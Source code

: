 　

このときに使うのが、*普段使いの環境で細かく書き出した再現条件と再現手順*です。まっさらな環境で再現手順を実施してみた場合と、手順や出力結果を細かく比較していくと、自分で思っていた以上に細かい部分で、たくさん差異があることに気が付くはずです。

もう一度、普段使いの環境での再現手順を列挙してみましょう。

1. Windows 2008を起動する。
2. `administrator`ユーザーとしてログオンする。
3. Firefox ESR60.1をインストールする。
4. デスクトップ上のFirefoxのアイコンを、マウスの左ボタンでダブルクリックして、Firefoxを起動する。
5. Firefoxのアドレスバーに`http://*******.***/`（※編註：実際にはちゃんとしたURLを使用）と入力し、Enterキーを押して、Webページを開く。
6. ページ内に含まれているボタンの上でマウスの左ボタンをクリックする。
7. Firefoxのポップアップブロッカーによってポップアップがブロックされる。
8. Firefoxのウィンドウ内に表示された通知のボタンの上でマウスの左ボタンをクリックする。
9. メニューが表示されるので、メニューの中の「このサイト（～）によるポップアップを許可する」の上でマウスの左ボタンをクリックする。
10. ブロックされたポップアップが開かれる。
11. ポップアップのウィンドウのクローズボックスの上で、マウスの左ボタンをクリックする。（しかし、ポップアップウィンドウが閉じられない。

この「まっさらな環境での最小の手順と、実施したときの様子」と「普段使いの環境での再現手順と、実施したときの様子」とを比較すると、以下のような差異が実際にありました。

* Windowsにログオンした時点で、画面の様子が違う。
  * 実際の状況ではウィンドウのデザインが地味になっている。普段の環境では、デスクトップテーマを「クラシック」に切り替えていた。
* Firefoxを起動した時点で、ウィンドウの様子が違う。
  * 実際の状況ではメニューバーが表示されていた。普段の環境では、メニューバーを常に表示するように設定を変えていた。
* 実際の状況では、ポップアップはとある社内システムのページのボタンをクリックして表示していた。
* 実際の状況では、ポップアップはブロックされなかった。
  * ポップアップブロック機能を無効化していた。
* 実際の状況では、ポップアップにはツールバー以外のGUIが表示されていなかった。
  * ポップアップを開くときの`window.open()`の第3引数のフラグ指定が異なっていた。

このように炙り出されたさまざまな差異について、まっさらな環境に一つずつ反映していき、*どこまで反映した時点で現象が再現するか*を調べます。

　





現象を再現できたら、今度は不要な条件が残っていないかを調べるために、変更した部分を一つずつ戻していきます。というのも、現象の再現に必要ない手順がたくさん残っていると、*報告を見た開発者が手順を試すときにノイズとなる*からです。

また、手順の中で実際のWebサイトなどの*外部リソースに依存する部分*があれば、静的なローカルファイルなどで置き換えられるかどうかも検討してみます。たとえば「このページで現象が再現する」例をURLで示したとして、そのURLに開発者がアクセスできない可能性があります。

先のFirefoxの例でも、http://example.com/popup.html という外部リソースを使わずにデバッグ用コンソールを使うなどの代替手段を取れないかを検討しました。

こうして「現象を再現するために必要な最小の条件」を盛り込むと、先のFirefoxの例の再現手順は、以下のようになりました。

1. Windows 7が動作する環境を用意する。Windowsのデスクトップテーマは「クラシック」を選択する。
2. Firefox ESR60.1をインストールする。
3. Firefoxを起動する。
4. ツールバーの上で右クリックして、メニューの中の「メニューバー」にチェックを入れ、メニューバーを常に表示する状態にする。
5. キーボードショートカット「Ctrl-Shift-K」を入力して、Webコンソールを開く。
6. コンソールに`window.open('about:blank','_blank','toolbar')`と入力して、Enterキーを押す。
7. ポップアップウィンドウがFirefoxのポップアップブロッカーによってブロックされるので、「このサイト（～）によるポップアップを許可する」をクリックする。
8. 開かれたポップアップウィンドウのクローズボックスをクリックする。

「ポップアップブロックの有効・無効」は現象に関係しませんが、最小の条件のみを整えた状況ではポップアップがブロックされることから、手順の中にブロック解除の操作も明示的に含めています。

§ **What to do**
Word for word, write out the entire listing once more.

§ **Result below**
Source code

: 　

このときに使うのが、*普段使いの環境で細かく書き出した再現条件と再現手順*です。まっさらな環境で再現手順を実施してみた場合と、手順や出力結果を細かく比較していくと、自分で思っていた以上に細かい部分で、たくさん差異があることに気が付くはずです。

もう一度、普段使いの環境での再現手順を列挙してみましょう。

1. Windows 2008を起動する。
2. `administrator`ユーザーとしてログオンする。
3. Firefox ESR60.1をインストールする。
4. デスクトップ上のFirefoxのアイコンを、マウスの左ボタンでダブルクリックして、Firefoxを起動する。
5. Firefoxのアドレスバーに`http://*******.***/`（※編註：実際にはちゃんとしたURLを使用）と入力し、Enterキーを押して、Webページを開く。
6. ページ内に含まれているボタンの上でマウスの左ボタンをクリックする。
7. Firefoxのポップアップブロッカーによってポップアップがブロックされる。
8. Firefoxのウィンドウ内に表示された通知のボタンの上でマウスの左ボタンをクリックする。
9. メニューが表示されるので、メニューの中の「このサイト（～）によるポップアップを許可する」の上でマウスの左ボタンをクリックする。
10. ブロックされたポップアップが開かれる。
11. ポップアップのウィンドウのクローズボックスの上で、マウスの左ボタンをクリックする。（しかし、ポップアップウィンドウが閉じられない。

この「まっさらな環境での最小の手順と、実施したときの様子」と「普段使いの環境での再現手順と、実施したときの様子」とを比較すると、以下のような差異が実際にありました。

* Windowsにログオンした時点で、画面の様子が違う。
  * 実際の状況ではウィンドウのデザインが地味になっている。普段の環境では、デスクトップテーマを「クラシック」に切り替えていた。
* Firefoxを起動した時点で、ウィンドウの様子が違う。
  * 実際の状況ではメニューバーが表示されていた。普段の環境では、メニューバーを常に表示するように設定を変えていた。
* 実際の状況では、ポップアップはとある社内システムのページのボタンをクリックして表示していた。
* 実際の状況では、ポップアップはブロックされなかった。
  * ポップアップブロック機能を無効化していた。
* 実際の状況では、ポップアップにはツールバー以外のGUIが表示されていなかった。
  * ポップアップを開くときの`window.open()`の第3引数のフラグ指定が異なっていた。

このように炙り出されたさまざまな差異について、まっさらな環境に一つずつ反映していき、*どこまで反映した時点で現象が再現するか*を調べます。

　





現象を再現できたら、今度は不要な条件が残っていないかを調べるために、変更した部分を一つずつ戻していきます。というのも、現象の再現に必要ない手順がたくさん残っていると、*報告を見た開発者が手順を試すときにノイズとなる*からです。

また、手順の中で実際のWebサイトなどの*外部リソースに依存する部分*があれば、静的なローカルファイルなどで置き換えられるかどうかも検討してみます。たとえば「このページで現象が再現する」例をURLで示したとして、そのURLに開発者がアクセスできない可能性があります。

先のFirefoxの例でも、http://example.com/popup.html という外部リソースを使わずにデバッグ用コンソールを使うなどの代替手段を取れないかを検討しました。

こうして「現象を再現するために必要な最小の条件」を盛り込むと、先のFirefoxの例の再現手順は、以下のようになりました。

1. Windows 7が動作する環境を用意する。Windowsのデスクトップテーマは「クラシック」を選択する。
2. Firefox ESR60.1をインストールする。
3. Firefoxを起動する。
4. ツールバーの上で右クリックして、メニューの中の「メニューバー」にチェックを入れ、メニューバーを常に表示する状態にする。
5. キーボードショートカット「Ctrl-Shift-K」を入力して、Webコンソールを開く。
6. コンソールに`window.open('about:blank','_blank','toolbar')`と入力して、Enterキーを押す。
7. ポップアップウィンドウがFirefoxのポップアップブロッカーによってブロックされるので、「このサイト（～）によるポップアップを許可する」をクリックする。
8. 開かれたポップアップウィンドウのクローズボックスをクリックする。

「ポップアップブロックの有効・無効」は現象に関係しませんが、最小の条件のみを整えた状況ではポップアップがブロックされることから、手順の中にブロック解除の操作も明示的に含めています。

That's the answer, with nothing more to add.